PROBLEM REQUIREMENTS | When you copy the data that follows, reproduce every word exactly and leave out the images.

INPUT RECORDS |
━━━━━━━━

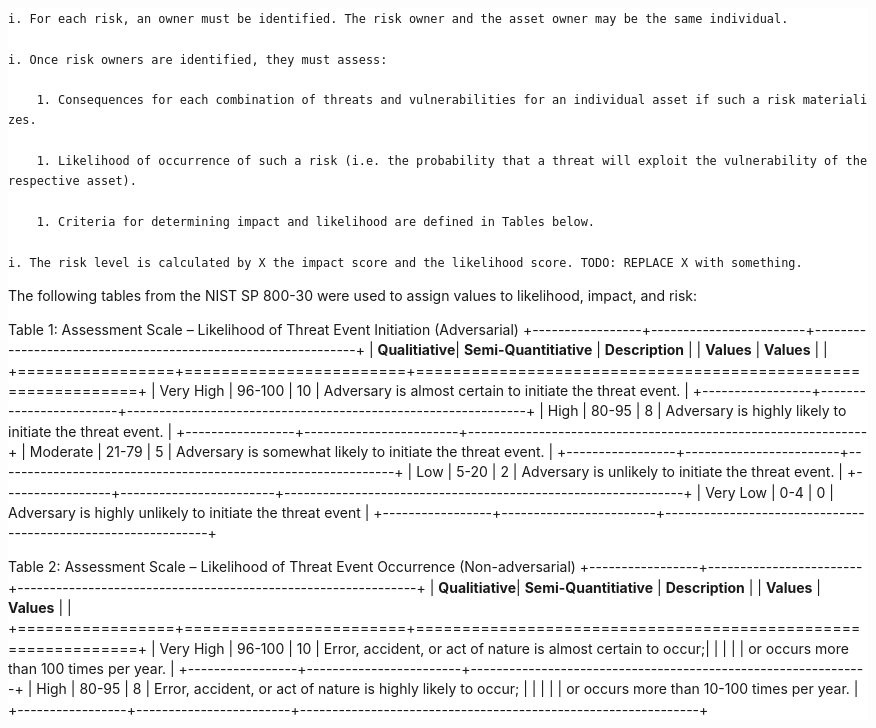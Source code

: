     i. For each risk, an owner must be identified. The risk owner and the asset owner may be the same individual.

    i. Once risk owners are identified, they must assess:

        1. Consequences for each combination of threats and vulnerabilities for an individual asset if such a risk materializes.

        1. Likelihood of occurrence of such a risk (i.e. the probability that a threat will exploit the vulnerability of the respective asset).

        1. Criteria for determining impact and likelihood are defined in Tables below.

    i. The risk level is calculated by X the impact score and the likelihood score. TODO: REPLACE X with something.

The following tables from the NIST SP 800-30 were used to assign values to likelihood, impact, and risk:


Table 1: Assessment Scale – Likelihood of Threat Event Initiation (Adversarial)
+-----------------+------------------------+--------------------------------------------------------------+
| **Qualitiative**| **Semi-Quantitiative** | **Description**                                              |
| **Values**      | **Values**             |                                                              |
+=================+========================+==============================================================+
| Very High	      | 96-100      |  	10     | Adversary is almost certain to initiate the threat event.    |
+-----------------+------------------------+--------------------------------------------------------------+
| High	          | 80-95	      |    8	   | Adversary is highly likely to initiate the threat event.     |
+-----------------+------------------------+--------------------------------------------------------------+
| Moderate	      | 21-79	      |    5	   | Adversary is somewhat likely to initiate the threat event.   |
+-----------------+------------------------+--------------------------------------------------------------+
| Low	            | 5-20        |	   2	   | Adversary is unlikely to initiate the threat event.          |
+-----------------+------------------------+--------------------------------------------------------------+
| Very Low	      | 0-4	        |    0	   | Adversary is highly unlikely to initiate the threat event    |
+-----------------+------------------------+--------------------------------------------------------------+


Table 2: Assessment Scale – Likelihood of Threat Event Occurrence (Non-adversarial)
+-----------------+------------------------+--------------------------------------------------------------+
| **Qualitiative**| **Semi-Quantitiative** | **Description**                                              |
| **Values**      | **Values**             |                                                              |
+=================+========================+==============================================================+
| Very High	      | 96-100      |  	10     | Error, accident, or act of nature is almost certain to occur;|
|                 |             |          | or occurs more than 100 times per year.                      |
+-----------------+------------------------+--------------------------------------------------------------+
| High	          | 80-95	      |    8	   | Error, accident, or act of nature is highly likely to occur; |
|                 |             |          | or occurs more than 10-100 times per year.                   |
+-----------------+------------------------+--------------------------------------------------------------+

━━━━━━━━

WRITTEN REPLY |
Source code

:     i. For each risk, an owner must be identified. The risk owner and the asset owner may be the same individual.

    i. Once risk owners are identified, they must assess:

        1. Consequences for each combination of threats and vulnerabilities for an individual asset if such a risk materializes.

        1. Likelihood of occurrence of such a risk (i.e. the probability that a threat will exploit the vulnerability of the respective asset).

        1. Criteria for determining impact and likelihood are defined in Tables below.

    i. The risk level is calculated by X the impact score and the likelihood score. TODO: REPLACE X with something.

The following tables from the NIST SP 800-30 were used to assign values to likelihood, impact, and risk:


Table 1: Assessment Scale – Likelihood of Threat Event Initiation (Adversarial)
+-----------------+------------------------+--------------------------------------------------------------+
| **Qualitiative**| **Semi-Quantitiative** | **Description**                                              |
| **Values**      | **Values**             |                                                              |
+=================+========================+==============================================================+
| Very High	      | 96-100      |  	10     | Adversary is almost certain to initiate the threat event.    |
+-----------------+------------------------+--------------------------------------------------------------+
| High	          | 80-95	      |    8	   | Adversary is highly likely to initiate the threat event.     |
+-----------------+------------------------+--------------------------------------------------------------+
| Moderate	      | 21-79	      |    5	   | Adversary is somewhat likely to initiate the threat event.   |
+-----------------+------------------------+--------------------------------------------------------------+
| Low	            | 5-20        |	   2	   | Adversary is unlikely to initiate the threat event.          |
+-----------------+------------------------+--------------------------------------------------------------+
| Very Low	      | 0-4	        |    0	   | Adversary is highly unlikely to initiate the threat event    |
+-----------------+------------------------+--------------------------------------------------------------+


Table 2: Assessment Scale – Likelihood of Threat Event Occurrence (Non-adversarial)
+-----------------+------------------------+--------------------------------------------------------------+
| **Qualitiative**| **Semi-Quantitiative** | **Description**                                              |
| **Values**      | **Values**             |                                                              |
+=================+========================+==============================================================+
| Very High	      | 96-100      |  	10     | Error, accident, or act of nature is almost certain to occur;|
|                 |             |          | or occurs more than 100 times per year.                      |
+-----------------+------------------------+--------------------------------------------------------------+
| High	          | 80-95	      |    8	   | Error, accident, or act of nature is highly likely to occur; |
|                 |             |          | or occurs more than 10-100 times per year.                   |
+-----------------+------------------------+--------------------------------------------------------------+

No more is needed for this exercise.